I sat with Grace recently in Bernice's Bakery to talk about solutions to a problem every working parent faces. It wasn't the first time. She'd been an empathetic ear during my past struggles. Now, I was speaking to her not as someone in desperate need of help and guidance, but as an ally in helping her advocate for families who'd been in the same situation I had.
Infant care in Missoula is nearly nonexistent, and parents are growing more and more exasperated. In a recent live video post on Facebook, Missoula mom Jacole Johnson was emotional after learning her infant daughter's child care center was abruptly closing.
"Here in Missoula we have an abundance of amazing preschools," said Johnson. "But for early care, you have to get on a waitlist when you get that positive pregnancy test."
In the video, Johnson speaks of her experiences working in early childhood education, which she received a degree in, and how difficult it was to afford operating her own center.

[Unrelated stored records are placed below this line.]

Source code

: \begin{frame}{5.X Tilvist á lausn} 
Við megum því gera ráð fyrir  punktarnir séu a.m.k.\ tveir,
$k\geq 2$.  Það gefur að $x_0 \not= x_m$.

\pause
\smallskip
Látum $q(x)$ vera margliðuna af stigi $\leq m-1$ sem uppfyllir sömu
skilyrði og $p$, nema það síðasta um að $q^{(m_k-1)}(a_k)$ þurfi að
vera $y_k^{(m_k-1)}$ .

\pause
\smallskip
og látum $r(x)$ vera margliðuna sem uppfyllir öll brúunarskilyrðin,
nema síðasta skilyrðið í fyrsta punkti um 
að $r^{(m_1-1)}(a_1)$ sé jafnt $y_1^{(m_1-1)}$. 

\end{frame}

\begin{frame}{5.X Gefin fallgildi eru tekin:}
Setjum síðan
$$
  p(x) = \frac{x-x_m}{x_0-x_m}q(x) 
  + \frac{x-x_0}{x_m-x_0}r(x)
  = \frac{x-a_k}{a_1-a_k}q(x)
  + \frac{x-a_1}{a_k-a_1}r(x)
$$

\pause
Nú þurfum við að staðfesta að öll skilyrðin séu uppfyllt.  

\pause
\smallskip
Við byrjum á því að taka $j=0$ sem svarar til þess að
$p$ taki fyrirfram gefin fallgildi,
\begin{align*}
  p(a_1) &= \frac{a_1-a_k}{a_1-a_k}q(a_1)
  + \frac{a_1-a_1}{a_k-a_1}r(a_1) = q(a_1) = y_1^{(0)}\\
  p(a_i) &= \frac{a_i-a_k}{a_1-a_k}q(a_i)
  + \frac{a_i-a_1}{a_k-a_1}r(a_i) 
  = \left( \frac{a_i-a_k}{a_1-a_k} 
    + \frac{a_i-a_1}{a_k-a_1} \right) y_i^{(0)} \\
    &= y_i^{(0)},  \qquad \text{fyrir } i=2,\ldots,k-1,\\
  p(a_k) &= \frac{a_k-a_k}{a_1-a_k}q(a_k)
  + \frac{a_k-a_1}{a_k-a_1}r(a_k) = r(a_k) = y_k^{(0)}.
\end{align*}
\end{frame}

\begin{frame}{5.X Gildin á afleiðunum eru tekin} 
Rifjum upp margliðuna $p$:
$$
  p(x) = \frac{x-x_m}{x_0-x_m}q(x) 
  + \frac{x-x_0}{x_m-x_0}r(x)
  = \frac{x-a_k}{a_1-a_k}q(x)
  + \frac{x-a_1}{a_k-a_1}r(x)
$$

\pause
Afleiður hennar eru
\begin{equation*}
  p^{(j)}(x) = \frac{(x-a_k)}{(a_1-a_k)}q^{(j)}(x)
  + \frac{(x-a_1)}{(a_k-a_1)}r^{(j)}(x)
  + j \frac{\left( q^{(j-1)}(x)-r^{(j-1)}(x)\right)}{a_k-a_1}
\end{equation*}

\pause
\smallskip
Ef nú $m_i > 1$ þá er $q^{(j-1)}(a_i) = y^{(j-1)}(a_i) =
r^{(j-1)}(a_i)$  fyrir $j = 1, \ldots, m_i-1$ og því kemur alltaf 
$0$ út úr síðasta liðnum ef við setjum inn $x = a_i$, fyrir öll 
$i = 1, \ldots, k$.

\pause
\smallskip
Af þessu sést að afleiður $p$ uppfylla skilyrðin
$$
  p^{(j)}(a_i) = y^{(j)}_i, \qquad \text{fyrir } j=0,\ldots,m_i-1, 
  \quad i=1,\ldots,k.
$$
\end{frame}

She also speaks of the hoops many families have to jump through to guarantee a safe place for their infants to attend once maternity leave ends and both parents go back to work full-time.
"Many families are paying for their infant's spots before their babies are even born," Johnson said.
These are common scenarios, according to Kelly Rosenleaf, CCR's executive director.
"For some centers, the waiting list is so long, your baby will be 2 by the time their spot is available," she says. "So families have to pay when their spot opens, even if they're still pregnant."
Rosenleaf says in Missoula, Ravalli and Mineral counties, there are 162 licensed child care facilities, 47 of which are centers and 115 are in private homes. But only 19 of those centers are licensed to take children under 2. Most of the home-based centers are licensed for infants, but simply can't afford to take on a months-old baby.
"If I had a partner, I'd be willing to provide infant care," says Denise Rohan-Smith, who has operated Little Dipper Daycare out of her Missoula home for 33 years. "But it's difficult to give an infant the attention he or she deserves while having to do everything else myself, like preparing meals, taking the kids outside, toilet-training other children."
Rohan-Smith's home is open from 8 a.m. to 5:30 p.m., Monday through Friday, and she also spends time outside of that on training and cleaning inside and outside her house. Even then, she struggles to get by and pay not just her own costs, but those of the daycare.